Le projet Association pour la comptabilité durable (ACD) du prince de Galles a été créé par Son Altesse Royale le prince de Galles en 2004 « pour s’assurer que nous ne fassions pas face aux défis du XXIe siècle avec, au mieux, des processus décisionnels et des systèmes de présentation de l’information datant du siècle précédent ». 

Le projet ACD vise à inspirer les leaders financiers à prendre les mesures nécessaires pour effectuer le virage vers des modèles d’affaires résilients et une économie durable. Pour y arriver, il s’appuie sur trois piliers qui sous-tendent toutes ses activités : i) inspirer les leaders financiers à adopter des modèles d’affaires durables et résilients; ii) transformer la prise de décision financière grâce à une approche intégrée qui reflète les occasions et les risques liés aux questions environnementales et sociales; et iii) intensifier les gestes concrets posés par la communauté financière et comptable mondiale.  
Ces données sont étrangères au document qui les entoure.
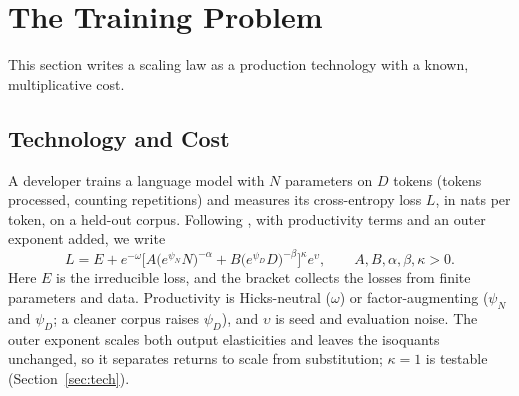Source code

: 
\section{The Training Problem}\label{sec:framework}

This section writes a scaling law as a production technology with a known, multiplicative cost.

\subsection{Technology and Cost}\label{sec:framework:tech}

A developer trains a language model with $N$ parameters on $D$ tokens (tokens processed, counting repetitions) and
measures its cross-entropy loss $L$, in nats per token, on a held-out corpus. Following \citet{hoffmann2022training},
with productivity terms and an outer exponent added, we write
\begin{equation}\label{eq:tech}
L=E+e^{-\omega}\Big[A\big(e^{\psi_N}N\big)^{-\alpha}+B\big(e^{\psi_D}D\big)^{-\beta}\Big]^{\kappa}e^{\upsilon},
\qquad A,B,\alpha,\beta,\kappa>0 .
\end{equation}
Here $E$ is the irreducible loss, and the bracket collects the losses from finite parameters and data.
Productivity is Hicks-neutral ($\omega$) or factor-augmenting ($\psi_N$ and $\psi_D$; a cleaner corpus raises $\psi_D$),
and $\upsilon$ is seed and evaluation noise. The outer
exponent scales both output elasticities and leaves the isoquants unchanged, so it separates returns to scale from
substitution; $\kappa=1$ is testable (Section~\ref{sec:tech}).


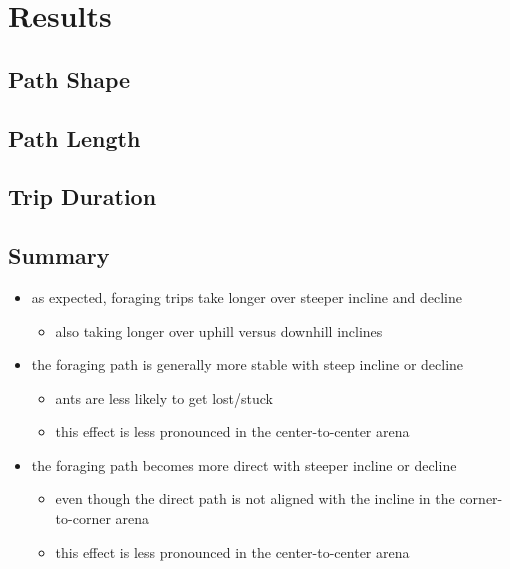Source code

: \section{Results}

\subsection{Path Shape}
\FloatBarrier


\subsection{Path Length}
\FloatBarrier


\subsection{Trip Duration}
\FloatBarrier


\subsection{Summary}
\begin{itemize}
	\item as expected, foraging trips take longer over steeper incline and decline
	\begin{itemize}
		\item also taking longer over uphill versus downhill inclines
	\end{itemize}
	\vspace{1em}

	\item the foraging path is generally more stable with steep incline or decline
	\begin{itemize}
		\item ants are less likely to get lost/stuck
		\item this effect is less pronounced in the center-to-center arena
	\end{itemize}
	\vspace{1em}

	\item the foraging path becomes more direct with steeper incline or decline
	\vspace{-1em}
	\begin{itemize}
		\item even though the direct path is not aligned with the incline in the corner-to-corner arena
		\item this effect is less pronounced in the center-to-center arena
	\end{itemize}
\end{itemize}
Sustainability Accounting Standards Board (SASB)

Fondé en 2011, le Sustainability Accounting Standards Board est un organisme indépendant de normalisation à but non lucratif qui élabore et met à jour les normes de présentation de l’information en matière de développement durable auxquelles les entités peuvent adhérer volontairement. Le SASB a défini un ensemble de 30 questions générales liées au développement durable classées en cinq grandes catégories : i) environnement; ii) capital social; iii) capital humain; iv) modèle d’affaires et innovation; v) leadership et gouvernance.   
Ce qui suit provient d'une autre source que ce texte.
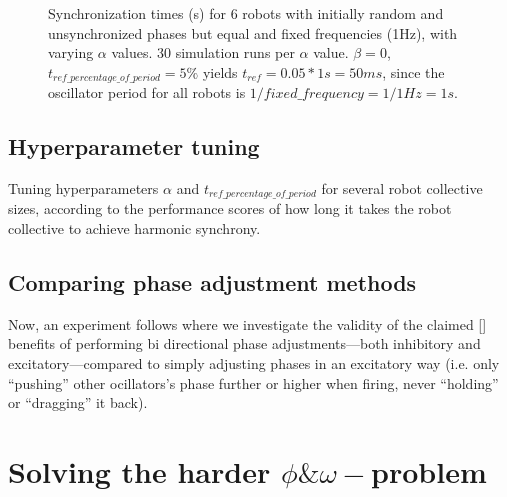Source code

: 	
	\begin{figure}[ht!]
		\centering
		\caption{Synchronization times (s) for 6 robots with initially random and unsynchronized phases but equal and fixed frequencies (1Hz), with varying $\alpha$ values. 30 simulation runs per $\alpha$ value. $\beta=0$, $t_{ref\_percentage\_of\_period} = 5\%$ yields $t_{ref}=0.05*1s=50ms$, since the oscillator period for all robots is $1/fixed\_frequency=1/1Hz=1s$.}
	\end{figure}
	
	
	
	\subsection{Hyperparameter tuning}
	Tuning hyperparameters $\alpha$ and $t_{ref\_percentage\_of\_period}$ for several robot collective sizes, according to the performance scores of how long it takes the robot collective to achieve harmonic synchrony.
	
	\subsection{Comparing phase adjustment methods}
	Now, an experiment follows where we investigate the validity of the claimed [] benefits of performing bi directional phase adjustments—both inhibitory and excitatory—compared to simply adjusting phases in an excitatory way (i.e. only ``pushing'' other ocillators's phase further or higher when firing, never ``holding'' or ``dragging'' it back).
	
	
	
	
	
	
	\section{Solving the harder $\phi\&\omega-$problem}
Le 7 novembre 2018, le SASB a publié le premier ensemble de normes comptables sectorielles sur la présentation d’informations sur le développement durable au monde spécifiques aux divers secteurs d’activité portant sur des questions financières importantes. Les normes visent 77 secteurs différents et ont été approuvées à l’issue de six ans de recherches et de vastes consultations auprès des intervenants du marché, y compris des discussions avec de nombreux investisseurs et représentants de sociétés mondiales de premier plan dans l’ensemble des secteurs. En identifiant les facteurs liés au développement durable les plus susceptibles d’avoir une incidence financière importante sur une société typique d’un secteur donné, les normes du SASB aideront les investisseurs et les sociétés à prendre des décisions plus éclairées. Le SASB a l’intention d’intégrer ses normes au formulaire 10-K que les sociétés ouvertes doivent déposer auprès de la U.S. Securities and Exchange Commission. Ainsi, son approche diffère de celle adoptée par la GRI en ce que les normes du SASB s’inscrivent dans le système de réglementation financière actuellement en vigueur.  
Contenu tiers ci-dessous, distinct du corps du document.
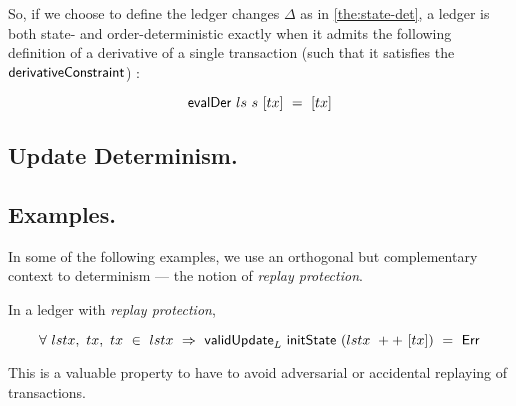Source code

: So, if we choose to define the ledger changes $\Delta$ as in \ref{the:state-det},
a ledger is both state- and order-deterministic exactly when it admits
the following definition of a derivative of a single transaction (such that
it satisfies the $\mathsf{derivativeConstraint}$) :

\[\mathsf{evalDer} ~ls ~s~ [tx] ~=~ [tx] \]



\subsection{Update Determinism.~}
\label{sec:det-examples}

\subsection{Examples.~}
\label{sec:det-examples}

In some of the following examples, we use an orthogonal but complementary context
to determinism --- the notion of \emph{replay protection}.

\begin{definition}
  In a ledger with \emph{replay protection},

  \[ \forall~lstx,~tx,~tx~\in~lstx ~ \Rightarrow~\mathsf{validUpdate}_L~\mathsf{initState}~(lstx~++~[tx])~=~\mathsf{Err} \]
\end{definition}

This is a valuable property to have to avoid adversarial or accidental replaying of transactions.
L’utilisation des normes du SASB n’est pas encore très répandue. Seules quelques grandes sociétés (comme GM, Merck, Nike, Kellogg’s, JetBlue, CBRE, Diageo, Groupe PSA, Schneider Electric, Host Hotels, et NRG Energy) ont commencé à s’en servir. Le SASB espère que l’intérêt que les investisseurs portent à ses normes continuera de croître et qu’elles serviront de plus en plus. L’Investor Advisory Group (IAG) du SASB ainsi que la SASB Alliance qui comptent à elles deux 56 membres en Amérique du Nord, au Royaume-Uni, dans le reste de l’Europe et en Australie ont ensemble des actifs sous gestion évalués à 29 billions de dollars. La plupart de ces sociétés sont cotées en bourse.

Activités récentes

Décembre 2018

Le 18 décembre 2018, la Saïd Business School de l'Université d'Oxford, au Royaume-Uni, a organisé un débat sur la question de savoir s’il faut rendre obligatoire la présentation d’informations sur le développement durable par les entreprises. Voici une liste des intervenants qui y ont participé : Mme Anne Simpson, directrice de l’investissement de CalPERS, M. Paul Druckman, ancien chef de la direction de l’IIRC, M. Ian Mackintosh, ancien vice-président de l’IASB, M. Tom Quaadman, vice-président directeur du Center for Capital Markets Competitiveness de la Chambre de commerce des États-Unis, M. Bob Herz, ancien président du FASB et M. Harvey Pitt, ancien président de la SEC.